• **Work to be completed**: Pull every line containing "condition" out of the material below.

** Opening Exercise data block **

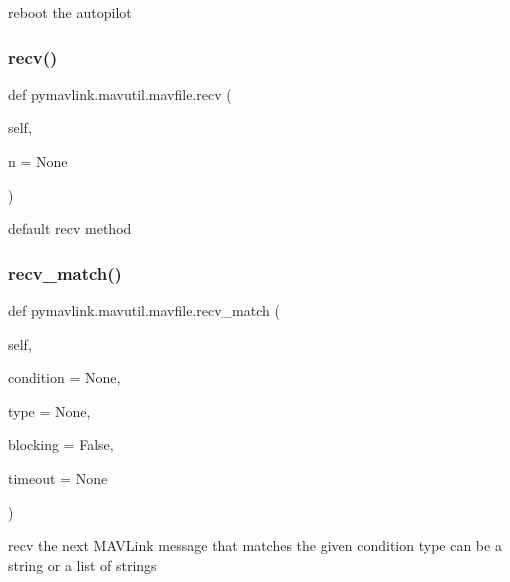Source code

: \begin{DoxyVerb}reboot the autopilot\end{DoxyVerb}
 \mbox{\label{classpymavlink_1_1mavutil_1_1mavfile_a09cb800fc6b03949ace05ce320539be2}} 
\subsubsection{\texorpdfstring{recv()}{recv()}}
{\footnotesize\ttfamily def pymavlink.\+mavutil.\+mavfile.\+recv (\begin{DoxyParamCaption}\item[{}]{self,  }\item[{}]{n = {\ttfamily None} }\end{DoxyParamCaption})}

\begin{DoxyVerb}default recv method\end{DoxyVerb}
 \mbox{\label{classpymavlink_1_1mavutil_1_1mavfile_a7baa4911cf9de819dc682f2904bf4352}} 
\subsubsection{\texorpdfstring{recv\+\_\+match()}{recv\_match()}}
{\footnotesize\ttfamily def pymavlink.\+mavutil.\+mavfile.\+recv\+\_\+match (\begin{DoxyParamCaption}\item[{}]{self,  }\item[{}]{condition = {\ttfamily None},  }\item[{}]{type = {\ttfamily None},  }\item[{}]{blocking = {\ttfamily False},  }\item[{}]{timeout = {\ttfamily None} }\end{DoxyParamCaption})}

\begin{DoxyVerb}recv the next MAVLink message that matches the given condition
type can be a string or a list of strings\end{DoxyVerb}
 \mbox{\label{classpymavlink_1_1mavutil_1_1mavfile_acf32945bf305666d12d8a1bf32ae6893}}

** Closing Exercise data block **
** Opening Exercise data block **

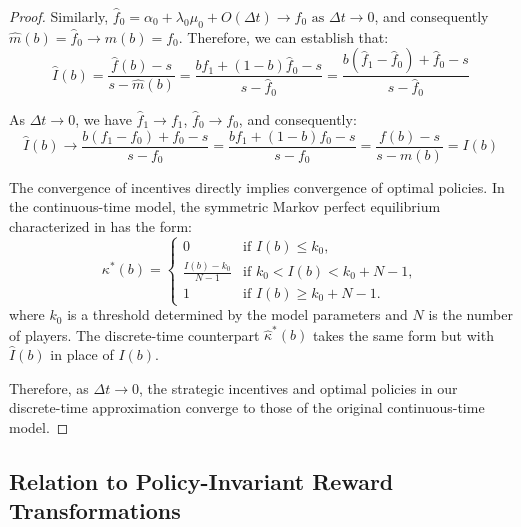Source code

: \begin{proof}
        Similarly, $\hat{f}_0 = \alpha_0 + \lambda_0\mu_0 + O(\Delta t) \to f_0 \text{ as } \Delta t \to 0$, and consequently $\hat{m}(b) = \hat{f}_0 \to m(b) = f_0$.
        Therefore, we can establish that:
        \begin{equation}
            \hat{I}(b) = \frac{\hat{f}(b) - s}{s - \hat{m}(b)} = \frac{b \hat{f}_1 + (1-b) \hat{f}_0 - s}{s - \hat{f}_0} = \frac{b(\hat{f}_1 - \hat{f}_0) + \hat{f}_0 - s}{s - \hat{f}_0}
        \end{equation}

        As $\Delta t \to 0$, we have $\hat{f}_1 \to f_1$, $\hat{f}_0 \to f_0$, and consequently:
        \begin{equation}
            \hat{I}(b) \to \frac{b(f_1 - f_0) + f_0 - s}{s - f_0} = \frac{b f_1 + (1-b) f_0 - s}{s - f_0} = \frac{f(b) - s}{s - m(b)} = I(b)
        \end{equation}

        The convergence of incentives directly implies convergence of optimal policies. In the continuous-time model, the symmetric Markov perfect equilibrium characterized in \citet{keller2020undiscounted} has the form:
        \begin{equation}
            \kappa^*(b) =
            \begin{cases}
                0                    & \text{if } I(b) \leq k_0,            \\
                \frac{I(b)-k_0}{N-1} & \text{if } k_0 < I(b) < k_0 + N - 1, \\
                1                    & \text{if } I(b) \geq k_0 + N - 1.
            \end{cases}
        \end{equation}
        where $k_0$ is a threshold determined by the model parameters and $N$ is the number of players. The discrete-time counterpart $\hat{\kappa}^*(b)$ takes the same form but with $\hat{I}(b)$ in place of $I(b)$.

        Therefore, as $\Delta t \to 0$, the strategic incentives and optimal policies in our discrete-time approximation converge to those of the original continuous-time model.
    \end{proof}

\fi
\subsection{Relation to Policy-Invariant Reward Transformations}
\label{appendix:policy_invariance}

** Closing Exercise data block **
** Opening Exercise data block **

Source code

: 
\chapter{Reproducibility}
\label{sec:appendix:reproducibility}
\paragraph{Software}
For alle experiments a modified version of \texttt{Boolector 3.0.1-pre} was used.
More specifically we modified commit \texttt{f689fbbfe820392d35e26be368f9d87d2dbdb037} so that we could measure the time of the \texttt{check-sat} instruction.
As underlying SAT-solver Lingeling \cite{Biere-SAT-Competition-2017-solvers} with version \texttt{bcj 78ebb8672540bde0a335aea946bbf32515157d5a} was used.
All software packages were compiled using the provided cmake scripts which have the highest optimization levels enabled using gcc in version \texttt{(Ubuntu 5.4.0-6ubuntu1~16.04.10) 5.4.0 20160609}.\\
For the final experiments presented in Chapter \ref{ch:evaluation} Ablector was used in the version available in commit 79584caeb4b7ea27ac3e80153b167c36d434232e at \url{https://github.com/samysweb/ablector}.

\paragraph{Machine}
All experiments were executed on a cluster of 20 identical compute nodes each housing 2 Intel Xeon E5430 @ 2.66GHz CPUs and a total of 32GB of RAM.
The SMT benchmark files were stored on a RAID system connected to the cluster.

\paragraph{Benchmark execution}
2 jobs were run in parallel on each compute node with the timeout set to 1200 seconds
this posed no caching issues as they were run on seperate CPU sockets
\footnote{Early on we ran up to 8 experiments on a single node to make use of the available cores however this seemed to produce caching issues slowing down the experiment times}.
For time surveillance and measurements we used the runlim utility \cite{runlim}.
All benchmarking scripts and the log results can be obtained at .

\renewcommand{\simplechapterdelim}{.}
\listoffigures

** Closing Exercise data block **

• **Result below**:
{\footnotesize\ttfamily def pymavlink.\+mavutil.\+mavfile.\+recv\+\_\+match (\begin{DoxyParamCaption}\item[{}]{self,  }\item[{}]{condition = {\ttfamily None},  }\item[{}]{type = {\ttfamily None},  }\item[{}]{blocking = {\ttfamily False},  }\item[{}]{timeout = {\ttfamily None} }\end{DoxyParamCaption})}
\begin{DoxyVerb}recv the next MAVLink message that matches the given condition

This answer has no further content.